Here are a few of my thoughts which I had meant to share with the prince yesterday but didn't manage to.
As I'd mentioned some time ago, I've been getting tired of those Tumblr photos of what girls are expecting from guys, what guys should do for girls, shit like that. These photos tell girls to choose the right guys; the guys who would 'text you good morning and good night everyday', 'call you just to tell you they are thinking of you', 'give you their shoulder to cry on and arms to wrap around you'. And I'm not referring to boyfriends, just boys in general.
There are also those kinds which start off with "Guys, if you really want a girl, do this:", shit like that. Well, with the help of these photos or quotes, even the typical douchebags would be able to charm girls. This very fact confuses me and got me thinking. Are these really helping assholes to become nicer and more charming, or are they just dressing the wolves up as sheep?
What if guys are like, "Okay, I'll just wish her good morning and good night everyday without fail. She's bound to take me seriously and shit! Hohoho!" and then he charms you, and you're like "Awww, he's so sweet by doing this" blahblahblah, but you'll never know if it's really sincere or if he's just trying to play nice in order to fool you, because he knows it's what you girls want.

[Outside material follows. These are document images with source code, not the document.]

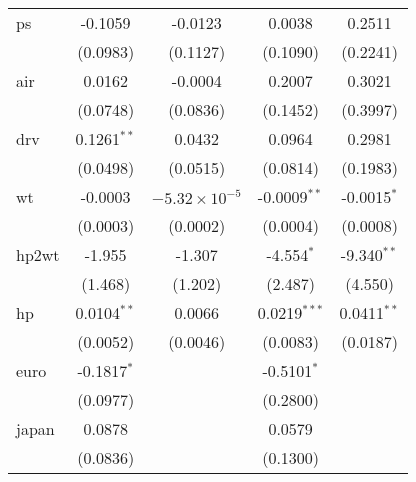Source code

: \begin{table}[htbp]
\begin{tabular}{lcccc}
      ps                                         & -0.1059         & -0.0123                & 0.0038                 & 0.2511\\   
                                                 & (0.0983)        & (0.1127)               & (0.1090)               & (0.2241)\\   
      air                                        & 0.0162          & -0.0004                & 0.2007                 & 0.3021\\   
                                                 & (0.0748)        & (0.0836)               & (0.1452)               & (0.3997)\\   
      drv                                        & 0.1261$^{**}$   & 0.0432                 & 0.0964                 & 0.2981\\   
                                                 & (0.0498)        & (0.0515)               & (0.0814)               & (0.1983)\\   
      wt                                         & -0.0003         & $-5.32\times 10^{-5}$  & -0.0009$^{**}$         & -0.0015$^{*}$\\   
                                                 & (0.0003)        & (0.0002)               & (0.0004)               & (0.0008)\\   
      hp2wt                                      & -1.955          & -1.307                 & -4.554$^{*}$           & -9.340$^{**}$\\   
                                                 & (1.468)         & (1.202)                & (2.487)                & (4.550)\\   
      hp                                         & 0.0104$^{**}$   & 0.0066                 & 0.0219$^{***}$         & 0.0411$^{**}$\\   
                                                 & (0.0052)        & (0.0046)               & (0.0083)               & (0.0187)\\   
      euro                                       & -0.1817$^{*}$   &                        & -0.5101$^{*}$          &   \\   
                                                 & (0.0977)        &                        & (0.2800)               &   \\   
      japan                                      & 0.0878          &                        & 0.0579                 &   \\   
                                                 & (0.0836)        &                        & (0.1300)               &   \\   

\end{tabular}
\end{table}
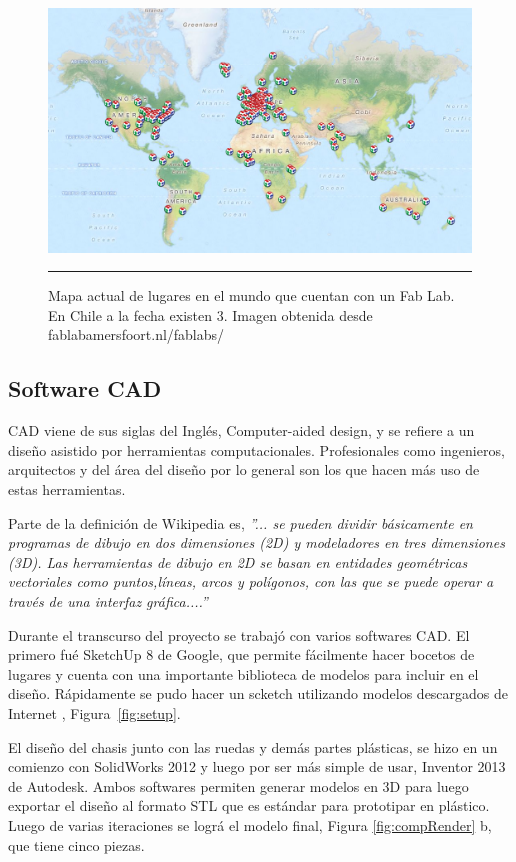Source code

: \begin{figure}[htbp]
	\centering
		\includegraphics[width=\textwidth]{./Figures/map.png}
		\rule{35em}{0.5pt}
	\caption[Mapa fab labs en el mundo.]{Mapa actual de lugares en el mundo que cuentan con un Fab Lab. En Chile a la fecha existen 3. Imagen obtenida desde fablabamersfoort.nl/fablabs/}
	\label{fig:Fablabs}
\end{figure}	

\subsection{Software CAD}

CAD viene de sus siglas del Inglés, Computer-aided design, y se refiere a un diseño asistido por herramientas computacionales. Profesionales como ingenieros, arquitectos y del área del diseño por lo general son los que hacen más uso de estas herramientas.

Parte de la definición de Wikipedia es, \textit{”... se pueden dividir básicamente en programas de dibujo en dos dimensiones (2D) y modeladores en tres dimensiones (3D). Las herramientas de dibujo en 2D se basan en entidades geométricas vectoriales como puntos,líneas, arcos y polígonos, con las que se puede operar a través de una interfaz gráfica....”}

Durante el transcurso del proyecto se trabajó con varios softwares CAD. El primero fué SketchUp 8 de Google, que permite fácilmente hacer bocetos de lugares y cuenta con una importante biblioteca de modelos para incluir en el diseño. Rápidamente se pudo hacer un scketch utilizando modelos descargados de Internet , Figura~\ref{fig:setup}.

El diseño del chasis junto con las ruedas y demás partes plásticas, se hizo en un comienzo con SolidWorks 2012 y luego por ser más simple de usar, Inventor 2013 de Autodesk. Ambos softwares permiten generar modelos en 3D para luego exportar el diseño al formato STL que es estándar para prototipar en plástico. Luego de varias iteraciones se lográ el modelo final, Figura \ref{fig:compRender} b, que tiene cinco piezas. 


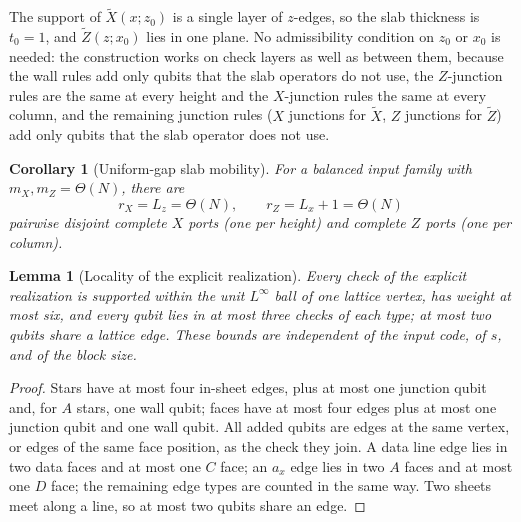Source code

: \documentclass[aps,prx,reprint,superscriptaddress,nofootinbib,floatfix,longbibliography]{revtex4-2}
\newtheorem{lemma}[theorem]{Lemma}
\newtheorem{corollary}[theorem]{Corollary}
\theoremstyle{definition}
\begin{document}
The support of $\widetilde X(x;z_0)$ is a single layer of $z$-edges, so the
slab thickness is $t_0=1$, and $\widetilde Z(z;x_0)$ lies in one plane.  No
admissibility condition on $z_0$ or $x_0$ is needed: the construction works
on check layers as well as between them, because the wall rules add only
qubits that the slab operators do not use, the $Z$-junction rules are the same
at every height and the $X$-junction rules the same at every column, and the
remaining junction rules ($X$ junctions for $\widetilde X$, $Z$ junctions for
$\widetilde Z$) add only qubits that the slab operator does not use.

\begin{corollary}[Uniform-gap slab mobility]
\label{cor:uniform-gap-slabs}
For a balanced input family with $m_X,m_Z=\Theta(N)$, there are
\begin{equation}
 r_X=L_z=\Theta(N),\qquad r_Z=L_x+1=\Theta(N)
 \label{eq:many-slabs-count}
\end{equation}
pairwise disjoint complete $X$ ports (one per height) and complete $Z$ ports
(one per column).
\end{corollary}

\begin{lemma}[Locality of the explicit realization]
\label{lem:wb-cell-locality}
Every check of the explicit realization is supported within the unit
$L^\infty$ ball of one lattice vertex, has weight at most six, and every qubit lies in at most three checks
of each type; at most two qubits share a lattice edge.  These bounds are
independent of the input code, of $s$, and of the block size.
\end{lemma}
\begin{proof}
Stars have at most four in-sheet edges, plus at most one junction qubit and,
for $A$ stars, one wall qubit; faces have at most four edges plus at most one
junction qubit and one wall qubit.  All added qubits are edges at the same vertex, or edges of the same face
position, as the check they join.  A
data line edge lies in two data faces and at most one $C$ face; an $a_x$ edge
lies in two $A$ faces and at most one $D$ face; the remaining edge types are
counted in the same way.  Two sheets meet along a line, so at most two qubits
share an edge.
\end{proof}
\end{document}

Am I making sense? I've been haunted by this for a week. Shouldn't you stop posting your expectations on Twitter or Tumblr, just to protect the 'secret' of what we want from guys? This way, wouldn't we really know who is hell-bent and sincere and persistent on being with us? Well if you are different from other girls then I'm glad you've escaped the trap of expectations.
Another thought of mine is about my religion. I've only recently started reading about it. And for all I know, we all have something called 'jodoh'.
"Sekuat mana kita setia,
Sehebat mana kita merancang,
Selama mana kita menunggu,
Sekeras mana kita bersabar,
Sejujur mana kita menerima kekasih kita,
Jika Allah Subhanahu Wata' Ala tidak menulis jodoh kita bersama kekasih kita;
Kita tetap tidak akan bersama dengannya."
First things first it scares me. What if I invest in all my effort, energy, patience, love, care, time, in my relationship with the prince, only to still have him leave like the rest just because God didn't want us together? I thought it was really mean of God.
Another thing which I'd thought of... So what if you're together with someone who is in a terrible state of depression, and you've done all you can for him. What if you think he's getting better but then one day he died of suicide? That means that God doesn't want you to be with him right? So are you trying to tell me that God played out that suicide, just to prevent you from being together?
I don't know... I just had these thoughts. Like I'd said, I just recently started reading on my religion, so I don't know much. I don't need a lecture but correct me if I'm wrong and clear my doubts for me maybe?
Anyway, I'm going out with the girls tomorrow. And by girls, I mean the ones I had left when we were in Sec 5. [I'm pretty sure you've read my story by now] I'm glad I had the chance to reunite with all of them, because they're all wonderful people and I've missed the times we've spent.
I stayed home for the whole of today and I was rummaging through my mess at the corner of the room when I bumped into an old camera of mine. Someone from my past had given it to me about two years ago; it was dusty but still functioning.
I'm not even sure if people still read my blog, but I'll keep doing this. I do get upset over the fact that I can't get anything out of what I love, especially money, because I really need it; but writing and blogging is my passion and I should never let anything get in the way of that.